Specifically, the theme of training corpus can be identical as the theme of corpus to be marked, can effectively improve in this way The accuracy of term vector.
Wherein, the word cutting method of corpus can be identical as the word cutting method of corpus in corpus to be marked in training corpus Or it is different.
In practical applications, the embodiment of the present invention obtains after can carrying out word cutting to corpus each in the training corpus Each word be converted to term vector.Specifically, word2vec technology, which can be used, in the present invention is converted to term vector for word.
In other embodiments of the present invention, step S200 is according to the determination of the term vector of the corresponding each word of training corpus The term vector of the corresponding each word to be converted of corpus to be marked may include:
Any one word to be converted corresponding to the corpus to be marked:Searching in the corresponding each word of training corpus should Word to be converted, such as finds, then the term vector of the conversion word is determined from the term vector of the corresponding each word of the training corpus.

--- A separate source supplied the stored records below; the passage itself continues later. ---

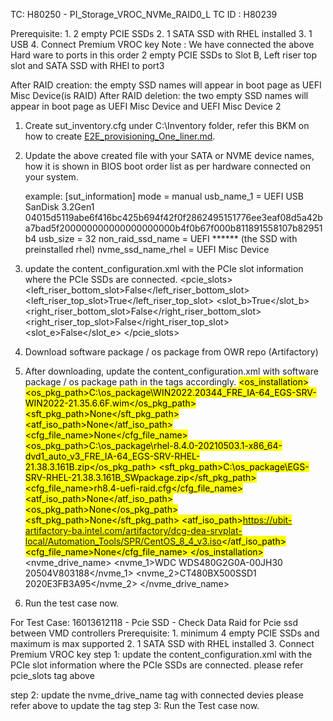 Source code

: TC: H80250 - PI_Storage_VROC_NVMe_RAID0_L
TC ID : H80239

Prerequisite: 
	1. 2 empty PCIE SSDs
	2. 1 SATA SSD with RHEL installed
	3. 1 USB
	4. Connect Premium VROC key
	Note : We have connected the above Hard ware to ports in this order 2 empty PCIE SSDs to Slot B, Left riser top slot
	and SATA SSD with RHEl to port3

After RAID creation: the  empty SSD names will appear in boot page as UEFI Misc Device(is RAID)
After RAID deletion: the two empty SSD names will appear in boot page as UEFI Misc Device and UEFI Misc Device 2
	
1. Create sut_inventory.cfg under C:\Inventory folder, refer this BKM on how to create [E2E_provisioning_One_liner.md](E2E_Provisioning_One_liner.md).
2. Update the above created file with your SATA or NVME device names, how it is shown in BIOS boot order list as per hardware connected on your system.

    example:
		[sut_information]
		mode = manual
		usb_name_1 = UEFI USB SanDisk 3.2Gen1 04015d5119abe6f416bc425b694f42f0f2862495151776ee3eaf08d5a42ba7bad5f200000000000000000000b4f0b67f000b811891558107b82951b4
		usb_size = 32
        non_raid_ssd_name = UEFI ****** (the SSD with preinstalled rhel)
		nvme_ssd_name_rhel = UEFI Misc Device

3. update the content_configuration.xml with the PCIe slot information where the PCIe SSDs are connected.
	<pcie_slots>
            <!--Add True if the PCIe NVMe Card connected to the Particular PCIe Slot in the SUT else False -->
            <left_riser_bottom_slot>False</left_riser_bottom_slot>
            <left_riser_top_slot>True</left_riser_top_slot>
            <slot_b>True</slot_b>
            <right_riser_bottom_slot>False</right_riser_bottom_slot>
            <right_riser_top_slot>False</right_riser_top_slot>
            <slot_e>False</slot_e>
   </pcie_slots>

4. Download software package / os package from OWR repo (Artifactory)
5. After downloading, update the content_configuration.xml with software package / os package path in the tags accordingly.
   	<mark>
    <os_installation>
        <win>
            <os_pkg_path>C:\os_package\WIN2022.20344_FRE_IA-64_EGS-SRV-WIN2022-21.35.6.6F.wim</os_pkg_path>
            <sft_pkg_path>None</sft_pkg_path>
            <atf_iso_path>None</atf_iso_path>
            <cfg_file_name>None</cfg_file_name>
        </win>
        <rhel>
			<os_pkg_path>C:\os_package\rhel-8.4.0-20210503.1-x86_64-dvd1_auto_v3_FRE_IA-64_EGS-SRV-RHEL-21.38.3.161B.zip</os_pkg_path>
			<sft_pkg_path>C:\os_package\EGS-SRV-RHEL-21.38.3.161B_SWpackage.zip</sft_pkg_path>
            <cfg_file_name>rh8.4-uefi-raid.cfg</cfg_file_name>
            <atf_iso_path>None</atf_iso_path>
        </rhel>
        <centos>
            <os_pkg_path>None</os_pkg_path>
            <sft_pkg_path>None</sft_pkg_path>
            <atf_iso_path>https://ubit-artifactory-ba.intel.com/artifactory/dcg-dea-srvplat-local/Automation_Tools/SPR/CentOS_8_4_v3.iso</atf_iso_path>
            <cfg_file_name>None</cfg_file_name>
        </centos>
    </os_installation>
   </mark>
   <nvme_drive_name>
            <!-- NVME 1 drive name for RAID creation -->
            <nvme_1>WDC WDS480G2G0A-00JH30 20504V803188</nvme_1>
            <!-- NVME 2 drive name for RAID creation -->
            <nvme_2>CT480BX500SSD1 2020E3FB3A95</nvme_2>
   </nvme_drive_name>
6. Run the test case now.

For Test Case: 16013612118 - Pcie SSD - Check Data Raid for Pcie ssd between VMD controllers
Prerequisite: 
	1. minimum 4  empty PCIE SSDs and maximum is max supported
	2. 1 SATA SSD with RHEL installed
	3. Connect Premium VROC key
step 1:
    update the content_configuration.xml with the PCIe slot information where the PCIe SSDs are connected.
    please refer pcie_slots tag above

step  2:
    update the nvme_drive_name tag with connected devies
    please refer above to update the tag
step 3:
    Run the Test case now.


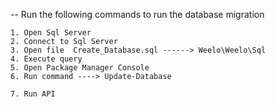 -- Run the following commands to run the database migration

	1. Open Sql Server
	2. Connect to Sql Server 
	3. Open file  Create_Database.sql ------> Weelo\Weelo\Sql
	4. Execute query 
	5. Open Package Manager Console
	6. Run command ----> Update-Database
	
	7. Run API
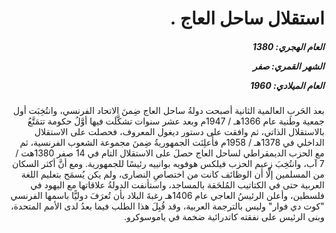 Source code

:<h1 dir="rtl">استقلال ساحل العاج  .</h1>

<h5 dir="rtl">العام الهجري:  1380

الشهر القمري: صفر

العام الميلادي: 1960</h5>

<p dir="rtl">بعد الحَربِ العالمية الثانية أصبحت دولةُ ساحل العاج ضِمنَ الاتحاد الفرنسي، وانتُخِبَت أول جمعية وطنية عام 1366هـ / 1947م وبعد عشر سنوات تشكَّلَت فيها أوَّلُ حكومة تتمَتَّعُ بالاستقلال الذاتي، ثم وافقت على دستور ديغول المعروف، فحصلت على الاستقلال الداخلي في 1378هـ / 1958م فأُعلِنَت الجمهوريةُ ضِمنَ مجموعة الشعوب الفرنسية، ثم مع الحزب الديمقراطي لساحل العاج حصلَ على الاستقلال التام في 14 صفر 1380هت / 7 آب، وانتُخِبَ زعيم الحزب فيلكس هوفويه بوانييه رئيسًا للجمهورية. ومع أنَّ أكثر السكان من المسلمين إلَّا أن الوظائف كانت من اختصاصِ النصارى، ولم يكن يُسمَح بتعليم اللغة العربية حتى في الكتاتيب المُلحَقة بالمساجد، واستأنفت الدولةُ علاقاتها مع اليهود في فلسطين، وأعلن الرئيسُ العاجي عام 1406هـ رغبةَ البلاد بأن تُعرَفَ دوليًّا باسمها الفرنسي "كوت دي فوار" وليس بالترجمة العربية، وقد قُبِلَ هذا الطلب فيما بعدُ لدى الأمم المتحدة، وبنى الرئيس على نفقته كاتدرائية ضخمة في ياموسوكرو.</p></br>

For convenience of understanding, it is exemplified below:
If there are five the corresponding words of training corpus, respectively:A, the term vector of B, C, D and E, this five words is respectively: A, b, c, d and e.Then when certain word to be converted is one in A, B, C, D and E, so that it may in the corresponding each word of training corpus In find the word to be converted, to find the term vector of the word to be converted.Assuming that word to be converted is C, so that it may in training language C is found in the corresponding each word in material library, thus may determine that c is the term vector of the word to be converted.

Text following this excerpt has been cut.